La première est relative au jeune Marx et je la trouve impertinente, parce que, si l'un de nous deux doit enseigner Marx à l'autre...Je "passe outre", non sans souligner que le débat entre échelles micro et macro pour les sciences sociales - qui est, ici, sous-jacent - me paraît oiseux. Hervé Le Bras peut pratiquer la démographie à l'échelle humaine s'il le souhaite et je ne mettrai pas en doute la scientificité potentielle de ses travaux; mais, pour ma part, je ne m'intéresse à la démographie, comme aux autres sciences sociales, qu'à l'échelle la plus macro qui soit. Par exemple à celle d'une Europe qui assemblait, au 19è siècle et sans la Russie, 25% environ de la population mondiale, non sans exporter pendant ce siècle le flux croissant d'émigrés dont J.C. Chesnais nous a appris à apprécier l'ampleur, pays par pays. Et d'une Europe qui groupe 10 % à peine de la population mondiale, à la veille d'un 21è siècle où ce pourcentage décroîtra encore, ce qui n'ira pas sans accentuer la problématique de l'immigration qui, déjà, la travaille. D'où l'utilité de recherches, démographiques et connexes, visant à traiter cette problématique le mieux possible, en son état présent et en son devenir, donc aussi en sa profondeur de champ historique.
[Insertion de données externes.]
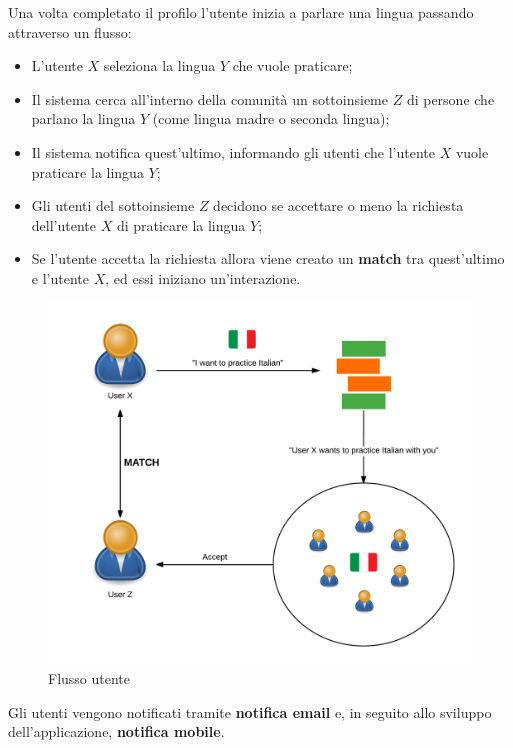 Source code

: Una volta completato il profilo l'utente inizia a parlare una lingua passando attraverso un flusso:

\begin{itemize}

\item L'utente $X$ seleziona la lingua $Y$ che vuole praticare;
\item Il sistema cerca all'interno della comunità un sottoinsieme $Z$ di persone che parlano la lingua $Y$ (come lingua madre o seconda lingua);
\item Il sistema notifica quest'ultimo, informando gli utenti che l'utente $X$ vuole praticare la lingua $Y$;
\item Gli utenti del sottoinsieme $Z$ decidono se accettare o meno la richiesta dell'utente $X$ di praticare la lingua $Y$;
\item Se l'utente accetta la richiesta allora viene creato un \textbf{match} tra quest'ultimo e l'utente $X$, ed essi iniziano un'interazione.

\end{itemize}

\begin{figure}[htpd]
\centering
\includegraphics[width=\textwidth/2]{../immagini/coffeestrap-flow}
\caption{Flusso utente}
\end{figure}

Gli utenti vengono notificati tramite \textbf{notifica email} e, in seguito allo sviluppo dell'applicazione, \textbf{notifica mobile}.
Bref, je ne reviendrai sur les discussions mic/mac que si l'on me montre que la démographie est inefficace à l'échelle macrosociologique.
Dire que "le seul moyen de défendre (m)on système est de l'appliquer" est, en revanche, une remarque tout à fait pertinente, même si je crains que ma contribution ait été lue un peu trop rapidement par Hervé Le Bras. Je propose non point de sortir de mon chapeau une "liste des tribus, ethnies et nations" qui vivent dans les Etats représentés à l'ONU, mais bien d'ouvrir une discussion sur les critères objectifs permettant d'élaborer une nomenclature des peuples, à 3 ou n catégories et en autant de sous-catégories qu'un traitement théoriquement pertinent le rendra nécessaire. Je n'ignore pas que cette nomenclature sera forcément approximative - comme celle des catégories socio-professionnelles, par exemple - car les peuples sont choses mobiles (j'ai dit choses; oh ! pardon !). Je soupçonne également que les discussions théoriques entre démographes, ethnologues, historiens et autres spécialistes qui prépareraient l'établissement d'une telle nomenclature pourraient être aussi complexes et longues que celles par lesquelles la production, le revenu, la propriété et cent autres notions perdirent de leur flou littéraire pour le plus grand bien de la macroéconomie. Si bien que ma suggestion d'un raccourci provisoire séparant les Etats-à-nationalité bien constituée, repérables (peut-être, c'est à discuter) par leurs aptitudes statistiques et les Etats à dominante encore ethnique, voire tribale, assemblables (peut-être, c'est à discuter) selon la civilisation dont ils relèvent n'est rien d'autre qu'un expédient temporaire permettant de diligenter des études - historiques ou d'actualité - sur les effets "macrodémographiques" des migrations internationales. En effet, à tort ou à raison, je considère que cet expédient objective déjà quelque peu le repérage (forcément approximatif) des peuples concernés par ces migrations. Tout ceci mérite une discussion qui pourrait commencer, par exemple, par le recensement des classements opérés par diverses institutions onusiennes et par le listage des civilisations vivantes aujourd'hui comme aux époques à considérer. Mais je concevrais fort bien que des voies différentes soient empruntables, si elles étaient explicitées, de façon théoriquement justifiable.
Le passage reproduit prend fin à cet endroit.